34th Deputy Lord Mayor of Belfast
- In office 1 June 2014 – 1 June 2015
- Lord Mayor: Nichola Mallon
- Preceded by: Christopher Stalford
- Succeeded by: Guy Spence

Member of Belfast City Council
- In office 5 May 2005 – 22 May 2014
- Preceded by: Joseph O'Donnell
- Succeeded by: District abolished
- Constituency: Pottinger

Personal details
- Born: Belfast, Northern Ireland
- Party: Alliance
- Occupation: Politician

= Máire Hendron =

Northern Irish politician

Máire Hendron is an Alliance Party politician who was a Member of the Northern Ireland Assembly (MLA) for Belfast East from 2019 to 2020.

She was a Belfast City Councillor for the Pottinger DEA from 2005 to 2014, and served as Deputy Lord Mayor of Belfast from 2014 to 2015.
==Political career==
She was first elected to Belfast City Council in 2005, representing the Pottinger District.
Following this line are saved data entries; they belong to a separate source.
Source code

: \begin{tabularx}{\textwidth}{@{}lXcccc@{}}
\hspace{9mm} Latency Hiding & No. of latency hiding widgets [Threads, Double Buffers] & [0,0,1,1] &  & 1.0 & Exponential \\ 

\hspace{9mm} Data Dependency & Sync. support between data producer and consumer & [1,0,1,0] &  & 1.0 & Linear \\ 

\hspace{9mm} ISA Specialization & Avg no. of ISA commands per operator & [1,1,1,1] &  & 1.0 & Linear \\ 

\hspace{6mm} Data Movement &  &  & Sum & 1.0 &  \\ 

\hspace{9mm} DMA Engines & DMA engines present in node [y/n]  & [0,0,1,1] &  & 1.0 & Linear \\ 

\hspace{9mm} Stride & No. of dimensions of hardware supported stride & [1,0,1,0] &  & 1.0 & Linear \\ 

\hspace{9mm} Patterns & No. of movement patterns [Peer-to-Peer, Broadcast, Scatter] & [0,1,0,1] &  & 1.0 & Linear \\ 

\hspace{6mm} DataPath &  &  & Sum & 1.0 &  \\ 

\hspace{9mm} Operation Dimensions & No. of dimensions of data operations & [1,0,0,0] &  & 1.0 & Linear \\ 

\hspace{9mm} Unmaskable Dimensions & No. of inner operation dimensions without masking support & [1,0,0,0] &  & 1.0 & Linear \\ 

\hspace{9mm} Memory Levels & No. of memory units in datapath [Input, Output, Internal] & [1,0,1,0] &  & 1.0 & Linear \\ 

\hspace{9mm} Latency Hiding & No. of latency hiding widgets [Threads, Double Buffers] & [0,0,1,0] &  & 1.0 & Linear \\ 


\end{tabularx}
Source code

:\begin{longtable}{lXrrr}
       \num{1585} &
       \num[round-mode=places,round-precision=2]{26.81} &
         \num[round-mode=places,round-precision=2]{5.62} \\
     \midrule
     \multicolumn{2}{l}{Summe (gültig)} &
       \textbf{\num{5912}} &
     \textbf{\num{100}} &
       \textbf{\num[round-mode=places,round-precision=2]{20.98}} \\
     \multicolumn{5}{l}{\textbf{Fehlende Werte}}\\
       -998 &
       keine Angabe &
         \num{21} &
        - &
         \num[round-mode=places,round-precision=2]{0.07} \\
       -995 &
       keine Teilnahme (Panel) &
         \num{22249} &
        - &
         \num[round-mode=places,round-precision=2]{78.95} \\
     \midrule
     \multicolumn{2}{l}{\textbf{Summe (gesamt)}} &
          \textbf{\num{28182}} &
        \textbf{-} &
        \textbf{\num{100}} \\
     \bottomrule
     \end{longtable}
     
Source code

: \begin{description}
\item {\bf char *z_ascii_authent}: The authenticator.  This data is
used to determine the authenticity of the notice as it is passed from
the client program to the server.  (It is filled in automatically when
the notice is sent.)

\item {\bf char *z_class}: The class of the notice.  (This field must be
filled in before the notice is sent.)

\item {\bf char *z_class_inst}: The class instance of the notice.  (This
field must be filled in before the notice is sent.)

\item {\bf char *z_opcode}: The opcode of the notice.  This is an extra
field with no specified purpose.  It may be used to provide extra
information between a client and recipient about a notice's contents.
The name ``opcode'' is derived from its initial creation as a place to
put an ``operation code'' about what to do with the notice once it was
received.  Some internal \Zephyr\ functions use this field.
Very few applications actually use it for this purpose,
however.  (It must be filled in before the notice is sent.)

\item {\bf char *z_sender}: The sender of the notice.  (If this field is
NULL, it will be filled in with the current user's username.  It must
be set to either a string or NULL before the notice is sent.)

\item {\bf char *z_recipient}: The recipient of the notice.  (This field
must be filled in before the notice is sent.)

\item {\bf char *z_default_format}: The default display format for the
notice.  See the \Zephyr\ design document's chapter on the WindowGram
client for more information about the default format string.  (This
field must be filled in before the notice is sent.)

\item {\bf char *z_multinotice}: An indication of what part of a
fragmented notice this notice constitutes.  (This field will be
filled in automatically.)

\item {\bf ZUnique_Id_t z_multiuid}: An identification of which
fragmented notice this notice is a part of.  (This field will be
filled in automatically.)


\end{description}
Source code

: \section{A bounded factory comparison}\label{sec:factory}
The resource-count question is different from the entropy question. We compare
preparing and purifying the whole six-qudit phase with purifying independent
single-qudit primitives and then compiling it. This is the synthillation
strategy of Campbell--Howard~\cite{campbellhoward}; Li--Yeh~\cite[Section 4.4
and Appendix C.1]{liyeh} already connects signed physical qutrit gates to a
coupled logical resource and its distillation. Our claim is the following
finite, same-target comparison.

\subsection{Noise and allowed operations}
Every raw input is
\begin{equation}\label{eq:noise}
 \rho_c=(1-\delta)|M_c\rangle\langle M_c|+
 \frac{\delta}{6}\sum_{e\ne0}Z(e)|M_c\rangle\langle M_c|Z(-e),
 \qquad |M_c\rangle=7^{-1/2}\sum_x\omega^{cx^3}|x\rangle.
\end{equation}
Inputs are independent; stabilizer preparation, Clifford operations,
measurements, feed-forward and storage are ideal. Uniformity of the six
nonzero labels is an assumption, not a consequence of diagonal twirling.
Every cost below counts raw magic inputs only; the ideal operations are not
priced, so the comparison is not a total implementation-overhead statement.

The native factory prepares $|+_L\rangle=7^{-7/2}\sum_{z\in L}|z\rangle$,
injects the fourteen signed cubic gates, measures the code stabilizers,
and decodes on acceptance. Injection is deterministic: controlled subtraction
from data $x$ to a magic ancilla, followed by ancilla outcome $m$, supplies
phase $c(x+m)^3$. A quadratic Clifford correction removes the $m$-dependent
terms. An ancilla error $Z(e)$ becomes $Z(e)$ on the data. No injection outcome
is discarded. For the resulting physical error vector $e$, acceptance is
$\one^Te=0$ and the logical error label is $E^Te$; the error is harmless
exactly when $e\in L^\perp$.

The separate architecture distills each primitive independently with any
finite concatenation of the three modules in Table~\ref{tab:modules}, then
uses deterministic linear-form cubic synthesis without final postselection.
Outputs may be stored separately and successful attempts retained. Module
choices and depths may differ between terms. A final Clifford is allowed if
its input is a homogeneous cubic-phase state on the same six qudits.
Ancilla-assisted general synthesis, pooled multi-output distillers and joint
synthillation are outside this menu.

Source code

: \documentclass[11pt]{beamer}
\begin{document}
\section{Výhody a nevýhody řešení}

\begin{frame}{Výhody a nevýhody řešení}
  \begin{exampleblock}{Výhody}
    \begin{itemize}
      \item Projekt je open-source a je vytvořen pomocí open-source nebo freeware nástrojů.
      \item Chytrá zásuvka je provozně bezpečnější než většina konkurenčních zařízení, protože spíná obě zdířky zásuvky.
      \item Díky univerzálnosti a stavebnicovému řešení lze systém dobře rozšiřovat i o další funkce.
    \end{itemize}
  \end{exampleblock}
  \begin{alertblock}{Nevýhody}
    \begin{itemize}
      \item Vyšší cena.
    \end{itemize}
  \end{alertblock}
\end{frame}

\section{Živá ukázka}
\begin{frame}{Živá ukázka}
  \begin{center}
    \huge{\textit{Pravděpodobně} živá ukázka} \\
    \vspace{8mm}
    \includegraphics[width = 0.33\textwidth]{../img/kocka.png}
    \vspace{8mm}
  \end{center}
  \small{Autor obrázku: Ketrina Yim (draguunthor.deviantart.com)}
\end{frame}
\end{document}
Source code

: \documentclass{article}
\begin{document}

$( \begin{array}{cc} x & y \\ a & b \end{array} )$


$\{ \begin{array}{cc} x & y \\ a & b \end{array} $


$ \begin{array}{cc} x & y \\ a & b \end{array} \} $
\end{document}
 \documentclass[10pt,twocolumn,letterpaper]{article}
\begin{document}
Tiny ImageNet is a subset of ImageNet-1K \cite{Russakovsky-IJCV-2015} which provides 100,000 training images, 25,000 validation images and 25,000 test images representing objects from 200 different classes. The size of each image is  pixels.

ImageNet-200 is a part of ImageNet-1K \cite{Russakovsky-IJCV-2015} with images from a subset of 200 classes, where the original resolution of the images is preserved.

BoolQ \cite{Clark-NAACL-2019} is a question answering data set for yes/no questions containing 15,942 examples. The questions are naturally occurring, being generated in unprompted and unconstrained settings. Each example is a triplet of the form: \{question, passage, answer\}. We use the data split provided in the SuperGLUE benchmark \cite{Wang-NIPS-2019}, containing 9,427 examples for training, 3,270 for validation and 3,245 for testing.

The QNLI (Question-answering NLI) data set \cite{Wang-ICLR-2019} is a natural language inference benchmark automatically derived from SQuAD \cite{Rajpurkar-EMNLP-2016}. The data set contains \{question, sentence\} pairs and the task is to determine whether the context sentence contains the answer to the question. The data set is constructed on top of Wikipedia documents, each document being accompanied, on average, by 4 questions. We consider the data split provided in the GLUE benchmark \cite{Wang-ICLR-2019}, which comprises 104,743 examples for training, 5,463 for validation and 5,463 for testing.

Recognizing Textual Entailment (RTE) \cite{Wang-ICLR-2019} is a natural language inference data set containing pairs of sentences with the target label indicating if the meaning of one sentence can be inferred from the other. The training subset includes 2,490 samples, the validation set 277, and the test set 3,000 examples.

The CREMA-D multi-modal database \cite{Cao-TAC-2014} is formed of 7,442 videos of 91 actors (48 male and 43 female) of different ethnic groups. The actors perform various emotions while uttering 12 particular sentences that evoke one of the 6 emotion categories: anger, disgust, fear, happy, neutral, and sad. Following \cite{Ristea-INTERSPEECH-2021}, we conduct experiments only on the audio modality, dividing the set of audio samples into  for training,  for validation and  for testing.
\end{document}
Hendron was re-elected to the Council 2011, but failed to be elected onto the successor Titanic District at the 2014 local elections.

Hendron was appointed Deputy Lord Mayor of Belfast in 2014.

Hendron was co-opted the Northern Ireland Assembly in July 2019 after the incumbent MLA, Naomi Long, was elected to the European Parliament . She resigned as an MLA in January 2020.